The name change is only for the Executive Board and does not apply to the Tennessee Baptist Convention. The TBC name will remain the same.
Pending consent from messengers to the 2016 TBC annual meeting in November, the Executive Board will become the Tennessee Baptist Mission Board.
An idea for a change in name for the Executive Board was discussed last December by the Administrative Committee of the board and a subcommittee was formed to study the subject, board members were informed.
On the background information provided to Executive Board members, the subcommittee noted several names were considered but the name “Tennessee Baptist Mission Board” was chosen for several reasons.
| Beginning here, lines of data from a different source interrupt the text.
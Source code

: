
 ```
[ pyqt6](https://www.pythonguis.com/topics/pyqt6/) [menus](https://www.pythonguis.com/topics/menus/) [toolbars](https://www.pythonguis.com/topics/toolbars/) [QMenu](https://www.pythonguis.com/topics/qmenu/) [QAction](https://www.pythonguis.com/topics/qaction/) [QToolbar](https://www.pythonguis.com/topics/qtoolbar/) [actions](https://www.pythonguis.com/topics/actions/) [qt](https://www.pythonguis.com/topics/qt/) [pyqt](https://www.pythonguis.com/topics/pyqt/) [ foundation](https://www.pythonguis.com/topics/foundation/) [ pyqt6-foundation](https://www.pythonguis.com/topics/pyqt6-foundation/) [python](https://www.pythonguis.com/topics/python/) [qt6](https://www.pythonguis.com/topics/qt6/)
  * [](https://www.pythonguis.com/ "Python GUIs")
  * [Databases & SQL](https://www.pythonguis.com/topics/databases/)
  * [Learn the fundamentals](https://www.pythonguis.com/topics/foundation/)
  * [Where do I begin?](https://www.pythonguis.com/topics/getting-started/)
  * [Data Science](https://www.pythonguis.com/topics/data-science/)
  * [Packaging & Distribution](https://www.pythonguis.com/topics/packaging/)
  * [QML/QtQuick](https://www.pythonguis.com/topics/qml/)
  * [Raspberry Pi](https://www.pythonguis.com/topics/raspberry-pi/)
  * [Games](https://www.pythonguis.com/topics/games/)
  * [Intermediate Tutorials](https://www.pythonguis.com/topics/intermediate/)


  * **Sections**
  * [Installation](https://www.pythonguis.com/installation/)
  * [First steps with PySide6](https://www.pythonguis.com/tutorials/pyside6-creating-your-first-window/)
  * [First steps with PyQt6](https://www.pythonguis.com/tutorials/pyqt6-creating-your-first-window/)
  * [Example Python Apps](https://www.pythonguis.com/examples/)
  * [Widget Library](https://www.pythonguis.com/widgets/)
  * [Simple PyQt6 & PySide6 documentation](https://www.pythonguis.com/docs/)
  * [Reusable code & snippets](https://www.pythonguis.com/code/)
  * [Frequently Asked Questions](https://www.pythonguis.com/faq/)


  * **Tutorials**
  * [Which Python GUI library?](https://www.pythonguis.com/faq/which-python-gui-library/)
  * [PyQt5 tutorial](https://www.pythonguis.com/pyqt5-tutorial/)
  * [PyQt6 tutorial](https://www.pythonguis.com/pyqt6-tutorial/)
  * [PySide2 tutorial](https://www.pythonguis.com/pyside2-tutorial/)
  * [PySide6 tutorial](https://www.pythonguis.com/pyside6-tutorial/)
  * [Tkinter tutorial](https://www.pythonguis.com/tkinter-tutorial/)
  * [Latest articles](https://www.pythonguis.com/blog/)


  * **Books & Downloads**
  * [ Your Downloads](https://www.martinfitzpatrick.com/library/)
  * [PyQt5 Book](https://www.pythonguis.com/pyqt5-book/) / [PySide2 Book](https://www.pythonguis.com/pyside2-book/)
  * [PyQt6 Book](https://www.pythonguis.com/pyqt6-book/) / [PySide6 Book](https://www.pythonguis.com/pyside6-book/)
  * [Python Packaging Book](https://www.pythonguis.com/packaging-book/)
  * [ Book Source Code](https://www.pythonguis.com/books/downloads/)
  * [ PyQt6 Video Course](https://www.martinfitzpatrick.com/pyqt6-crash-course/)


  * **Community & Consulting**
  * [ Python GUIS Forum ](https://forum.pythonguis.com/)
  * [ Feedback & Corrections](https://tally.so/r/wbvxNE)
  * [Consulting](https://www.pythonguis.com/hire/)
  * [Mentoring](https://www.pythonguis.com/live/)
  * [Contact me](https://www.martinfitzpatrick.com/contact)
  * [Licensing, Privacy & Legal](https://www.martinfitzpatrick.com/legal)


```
- “Tennessee Baptist” reflects who we are and connects us to the convention and the larger church constituency
- “Mission Board” is a term understood by Tennessee Baptists to represent organizations that are engaged in a geographical missions enterprise (such as the International Mission Board of the Southern Baptist Convention and the North American Mission Board of the SBC).
- The name is concise and easy to communicate.
- It removes the word “Executive” which communicated a secondary functionality of the corporation.
- It is consistent with the convention’s history. The Executive Board was known from 1877 to 1918 as the State Mission Board.
During the board meeting, TBC Executive Director Randy C. Davis noted that the proposed name best reflects what the board does. “I think “mission” does speak to what we are about,” he said.
In 2014, messengers at the annual meeting in Brentwood adopted Five Objectives that call for seeing at least 50,000 Tennesseans annually saved, baptized, and set on the road to discipleship by 2024; having at least 500 Tennessee Baptist churches revitalized by 2024; planting and strategically engaging at least 1,000 new churches by 2024; realizing an increase in annual local church giving through the Cooperative Program that reaches at least 10 percent by 2024; and realizing an increase in annual giving for the Golden Offering for Tennessee Missions that reaches at least $3 million by 2024.
The proposed name was discussed for about 30 minutes as board members looked at the pros and cons of the change. A few members expressed the opinion that the current name does reflect what the board does, but the majority of those who spoke saw value in changing the name.
Following the meeting, Davis told the Baptist and Reflector, “We did have some board members who asked why we believed the name ought to be changed and that’s a valid question.
“Tennessee has significantly changed in the past decade and our present reality is that our state is a mission field any way you slice it. We must strategically think in those terms.